Cyber security expert David McIlwaine of Pinsent Masons, the law firm behind Out-Law.com, said the government’s recommendation to the ICO that they advise DSPs to follow the technical guidance published by the European Network and Information Systems Agency “might be considered somewhat unsatisfactory”.

McIlwaine said DSPs had been obliged since the directive’s implementation in May to take “appropriate and proportionate measures to manage the risks posed to the security of network and information systems on which it relies”, according to Article 12(1).

“Without specific guidance from the responsible regulatory body as to what constitutes good practice, it is difficult for a relevant DSP to be confident that it has achieved Article 12(1) compliance, or indeed to know whether greater measures are required beyond those already in place for the General Data Protection Regulation (GDPR),” said McIlwaine. 

McIlwaine said DCMS had issued guidance in April which recommended that competent authorities such as the ICO “take a cautious approach to enforcement during the first year”. The government said while penalties should be levied for serious negligence in the implementation of security measures or the handling, or reporting of an incident, enforcement should be proportionate and appropriate and take into account the challenges arising from a lack of comprehensive NIS compliance guidance prior to May 2018.
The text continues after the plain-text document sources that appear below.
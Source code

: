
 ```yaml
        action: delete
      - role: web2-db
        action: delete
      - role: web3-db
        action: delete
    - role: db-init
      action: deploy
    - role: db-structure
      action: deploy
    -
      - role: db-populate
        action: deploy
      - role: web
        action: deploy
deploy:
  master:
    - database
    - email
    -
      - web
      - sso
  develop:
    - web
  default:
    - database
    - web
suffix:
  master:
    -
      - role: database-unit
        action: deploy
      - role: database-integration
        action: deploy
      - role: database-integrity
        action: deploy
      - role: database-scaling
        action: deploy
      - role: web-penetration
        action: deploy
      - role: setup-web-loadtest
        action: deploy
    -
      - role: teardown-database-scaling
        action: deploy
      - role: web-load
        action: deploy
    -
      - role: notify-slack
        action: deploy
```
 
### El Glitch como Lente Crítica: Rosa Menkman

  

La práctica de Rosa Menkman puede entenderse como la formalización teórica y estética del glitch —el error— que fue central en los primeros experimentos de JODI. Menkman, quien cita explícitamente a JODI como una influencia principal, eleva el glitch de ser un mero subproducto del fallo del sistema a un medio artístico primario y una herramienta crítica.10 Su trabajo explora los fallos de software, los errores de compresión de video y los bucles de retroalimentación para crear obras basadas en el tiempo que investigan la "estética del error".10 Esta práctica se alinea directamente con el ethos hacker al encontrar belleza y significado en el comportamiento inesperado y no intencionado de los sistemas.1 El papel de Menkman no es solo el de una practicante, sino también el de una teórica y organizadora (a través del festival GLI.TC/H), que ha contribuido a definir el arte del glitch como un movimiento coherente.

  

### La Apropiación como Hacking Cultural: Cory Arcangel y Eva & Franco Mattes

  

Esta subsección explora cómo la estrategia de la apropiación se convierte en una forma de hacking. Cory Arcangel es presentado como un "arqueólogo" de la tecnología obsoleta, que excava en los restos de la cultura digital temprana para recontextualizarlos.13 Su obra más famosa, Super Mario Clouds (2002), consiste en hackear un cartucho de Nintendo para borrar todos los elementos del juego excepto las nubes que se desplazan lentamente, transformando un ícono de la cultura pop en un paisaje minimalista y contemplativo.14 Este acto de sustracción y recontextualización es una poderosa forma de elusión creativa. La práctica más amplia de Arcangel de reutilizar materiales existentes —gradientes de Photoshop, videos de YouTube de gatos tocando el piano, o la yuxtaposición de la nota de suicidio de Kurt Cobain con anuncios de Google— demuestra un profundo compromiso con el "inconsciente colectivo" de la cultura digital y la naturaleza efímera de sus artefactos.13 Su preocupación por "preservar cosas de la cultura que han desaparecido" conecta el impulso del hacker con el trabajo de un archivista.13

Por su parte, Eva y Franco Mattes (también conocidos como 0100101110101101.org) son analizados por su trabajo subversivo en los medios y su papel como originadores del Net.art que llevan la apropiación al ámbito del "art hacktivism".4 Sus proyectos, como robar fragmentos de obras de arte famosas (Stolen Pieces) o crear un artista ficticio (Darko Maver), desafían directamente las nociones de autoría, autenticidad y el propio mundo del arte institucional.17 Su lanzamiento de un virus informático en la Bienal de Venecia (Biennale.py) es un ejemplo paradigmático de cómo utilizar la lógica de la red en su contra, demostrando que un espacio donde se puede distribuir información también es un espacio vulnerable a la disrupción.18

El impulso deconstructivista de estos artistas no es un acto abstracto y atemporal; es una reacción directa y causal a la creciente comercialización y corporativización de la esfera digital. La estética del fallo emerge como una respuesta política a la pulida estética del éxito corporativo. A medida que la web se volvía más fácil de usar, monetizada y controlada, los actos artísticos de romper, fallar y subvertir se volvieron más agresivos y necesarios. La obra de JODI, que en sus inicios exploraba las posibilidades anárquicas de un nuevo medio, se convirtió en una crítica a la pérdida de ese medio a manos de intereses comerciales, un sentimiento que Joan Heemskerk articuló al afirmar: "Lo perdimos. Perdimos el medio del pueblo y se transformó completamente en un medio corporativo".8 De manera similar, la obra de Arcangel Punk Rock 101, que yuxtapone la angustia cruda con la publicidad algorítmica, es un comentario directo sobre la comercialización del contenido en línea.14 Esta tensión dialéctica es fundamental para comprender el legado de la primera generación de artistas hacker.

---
“Let’s hope the ICO does heed this recommendation,” McIlwaine said.

Several respondents to the consultation said they were unable to readily identify the type of their organisation from the government’s descriptions and questioned the government’s decision to limit cloud services to “public cloud services”.

The government said it had tried to limit the scope of those who have to comply with the directive to those companies whose loss of service could have the greatest impact on the UK economy either directly or through impact on other companies, and that cloud services were limited to those that were “scalable and elastic”.

It said prospective DSPs that were unsure whether they came under the scope of the NIS regulations should contact the ICO.

Respondents set out a series of areas where they wanted specific guidance from the ICO, including the scope of the ICO’s non-disclosure powers when it came to making issues public, how the ICO is defining ‘software as a service’, and how the ICO will handle incidents that fall under NIS and the GDPR. They also wanted more details on the penalty and appeal regime that will apply for NIS.

The government said a number of these concerns were already laid out in the NIS regulations, but added it would work with the ICO to produce updated guidance.